Exercise requirements:
Scan the records for the string "During", then copy each line that has it.

Entries shown:
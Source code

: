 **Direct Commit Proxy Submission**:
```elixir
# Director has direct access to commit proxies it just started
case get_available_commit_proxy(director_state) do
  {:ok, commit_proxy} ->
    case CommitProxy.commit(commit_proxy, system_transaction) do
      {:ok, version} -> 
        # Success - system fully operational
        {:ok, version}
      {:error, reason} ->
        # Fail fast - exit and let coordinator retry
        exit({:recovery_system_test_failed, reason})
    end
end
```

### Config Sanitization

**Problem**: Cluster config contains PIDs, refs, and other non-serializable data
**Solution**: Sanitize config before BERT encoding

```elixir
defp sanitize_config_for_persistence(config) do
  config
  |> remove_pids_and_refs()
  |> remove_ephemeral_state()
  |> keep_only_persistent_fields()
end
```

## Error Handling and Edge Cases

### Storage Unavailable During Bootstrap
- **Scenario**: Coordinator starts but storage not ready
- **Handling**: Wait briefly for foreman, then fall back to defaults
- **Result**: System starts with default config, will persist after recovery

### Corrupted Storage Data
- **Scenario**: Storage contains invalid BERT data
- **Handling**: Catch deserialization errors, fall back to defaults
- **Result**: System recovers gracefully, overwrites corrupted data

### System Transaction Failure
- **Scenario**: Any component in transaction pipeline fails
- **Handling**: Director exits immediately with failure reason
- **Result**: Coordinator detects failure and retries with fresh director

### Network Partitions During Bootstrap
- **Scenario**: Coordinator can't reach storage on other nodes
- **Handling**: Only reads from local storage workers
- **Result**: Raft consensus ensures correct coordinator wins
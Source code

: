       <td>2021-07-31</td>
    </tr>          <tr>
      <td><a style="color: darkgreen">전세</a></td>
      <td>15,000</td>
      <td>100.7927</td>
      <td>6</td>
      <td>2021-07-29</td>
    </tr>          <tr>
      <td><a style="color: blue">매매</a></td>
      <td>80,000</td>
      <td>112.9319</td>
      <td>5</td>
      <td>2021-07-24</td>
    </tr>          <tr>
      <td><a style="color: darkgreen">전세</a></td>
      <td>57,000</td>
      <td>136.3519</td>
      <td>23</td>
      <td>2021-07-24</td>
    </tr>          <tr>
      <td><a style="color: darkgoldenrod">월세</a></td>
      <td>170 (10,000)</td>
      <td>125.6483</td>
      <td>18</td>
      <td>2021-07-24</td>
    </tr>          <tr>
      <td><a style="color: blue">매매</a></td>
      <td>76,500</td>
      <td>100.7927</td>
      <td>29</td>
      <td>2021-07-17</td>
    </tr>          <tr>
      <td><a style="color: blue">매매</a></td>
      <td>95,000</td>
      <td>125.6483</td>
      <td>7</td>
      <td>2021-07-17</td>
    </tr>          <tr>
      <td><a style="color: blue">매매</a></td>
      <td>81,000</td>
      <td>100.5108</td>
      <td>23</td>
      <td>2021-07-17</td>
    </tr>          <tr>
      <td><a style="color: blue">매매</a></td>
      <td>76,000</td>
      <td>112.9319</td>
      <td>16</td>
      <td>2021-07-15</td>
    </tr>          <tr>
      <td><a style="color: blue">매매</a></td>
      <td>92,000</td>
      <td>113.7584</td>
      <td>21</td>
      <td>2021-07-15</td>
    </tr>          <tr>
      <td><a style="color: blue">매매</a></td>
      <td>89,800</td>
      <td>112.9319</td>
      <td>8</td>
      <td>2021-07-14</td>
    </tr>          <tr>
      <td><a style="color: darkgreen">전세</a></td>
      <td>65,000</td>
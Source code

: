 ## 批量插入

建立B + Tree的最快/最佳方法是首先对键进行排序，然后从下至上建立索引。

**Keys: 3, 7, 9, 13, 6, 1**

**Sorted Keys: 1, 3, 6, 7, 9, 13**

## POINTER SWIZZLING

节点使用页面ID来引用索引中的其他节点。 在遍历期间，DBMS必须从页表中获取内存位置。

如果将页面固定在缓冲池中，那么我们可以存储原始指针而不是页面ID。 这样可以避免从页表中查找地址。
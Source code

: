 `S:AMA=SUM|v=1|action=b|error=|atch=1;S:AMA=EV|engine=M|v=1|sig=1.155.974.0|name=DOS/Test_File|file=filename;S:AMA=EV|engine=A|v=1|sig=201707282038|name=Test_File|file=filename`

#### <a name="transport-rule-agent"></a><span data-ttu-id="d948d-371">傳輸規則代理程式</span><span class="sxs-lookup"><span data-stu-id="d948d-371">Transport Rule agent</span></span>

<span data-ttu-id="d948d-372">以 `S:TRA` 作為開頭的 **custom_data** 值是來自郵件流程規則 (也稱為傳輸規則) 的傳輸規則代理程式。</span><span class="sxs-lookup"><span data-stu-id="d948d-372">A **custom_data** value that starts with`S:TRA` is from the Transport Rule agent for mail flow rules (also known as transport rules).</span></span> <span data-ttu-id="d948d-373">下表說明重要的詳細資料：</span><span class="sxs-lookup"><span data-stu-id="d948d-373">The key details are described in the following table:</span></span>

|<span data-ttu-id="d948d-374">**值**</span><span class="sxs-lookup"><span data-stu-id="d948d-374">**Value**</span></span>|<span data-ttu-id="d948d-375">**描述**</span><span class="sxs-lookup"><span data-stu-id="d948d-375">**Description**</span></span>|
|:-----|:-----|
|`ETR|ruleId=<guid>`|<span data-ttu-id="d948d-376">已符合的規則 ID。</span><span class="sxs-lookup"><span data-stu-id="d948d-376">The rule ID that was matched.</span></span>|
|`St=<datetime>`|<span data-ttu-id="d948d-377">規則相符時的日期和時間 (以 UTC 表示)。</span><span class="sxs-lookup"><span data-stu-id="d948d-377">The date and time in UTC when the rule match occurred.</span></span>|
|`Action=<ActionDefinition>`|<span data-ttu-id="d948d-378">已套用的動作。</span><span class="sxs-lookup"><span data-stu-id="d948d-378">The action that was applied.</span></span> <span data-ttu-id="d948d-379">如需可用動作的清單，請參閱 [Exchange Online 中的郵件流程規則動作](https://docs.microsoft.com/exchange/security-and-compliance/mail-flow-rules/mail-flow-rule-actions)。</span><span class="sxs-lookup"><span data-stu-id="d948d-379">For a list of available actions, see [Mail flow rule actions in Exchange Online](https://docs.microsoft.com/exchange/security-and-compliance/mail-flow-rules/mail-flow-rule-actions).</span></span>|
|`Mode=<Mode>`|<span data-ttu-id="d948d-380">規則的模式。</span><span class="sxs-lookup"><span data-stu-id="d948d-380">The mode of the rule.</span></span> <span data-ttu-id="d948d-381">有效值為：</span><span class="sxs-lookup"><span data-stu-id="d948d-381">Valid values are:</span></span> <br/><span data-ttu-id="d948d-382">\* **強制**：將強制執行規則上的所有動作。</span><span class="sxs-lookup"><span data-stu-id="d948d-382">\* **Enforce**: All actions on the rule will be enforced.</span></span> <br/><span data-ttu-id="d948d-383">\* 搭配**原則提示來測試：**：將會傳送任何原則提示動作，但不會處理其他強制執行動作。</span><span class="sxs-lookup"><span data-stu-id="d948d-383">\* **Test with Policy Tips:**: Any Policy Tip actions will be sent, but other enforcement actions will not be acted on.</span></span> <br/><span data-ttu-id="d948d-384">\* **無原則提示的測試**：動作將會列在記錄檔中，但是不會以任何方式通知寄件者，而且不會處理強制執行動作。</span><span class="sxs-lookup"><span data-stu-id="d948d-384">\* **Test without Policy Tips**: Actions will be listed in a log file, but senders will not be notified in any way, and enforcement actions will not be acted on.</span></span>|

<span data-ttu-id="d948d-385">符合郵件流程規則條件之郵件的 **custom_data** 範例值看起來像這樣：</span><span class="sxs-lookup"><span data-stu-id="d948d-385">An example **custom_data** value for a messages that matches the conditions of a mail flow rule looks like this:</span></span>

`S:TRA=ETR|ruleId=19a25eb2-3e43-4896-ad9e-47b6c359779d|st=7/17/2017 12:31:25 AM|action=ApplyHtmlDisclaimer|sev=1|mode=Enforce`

Expected output:
### Storage Unavailable During Bootstrap
### Network Partitions During Bootstrap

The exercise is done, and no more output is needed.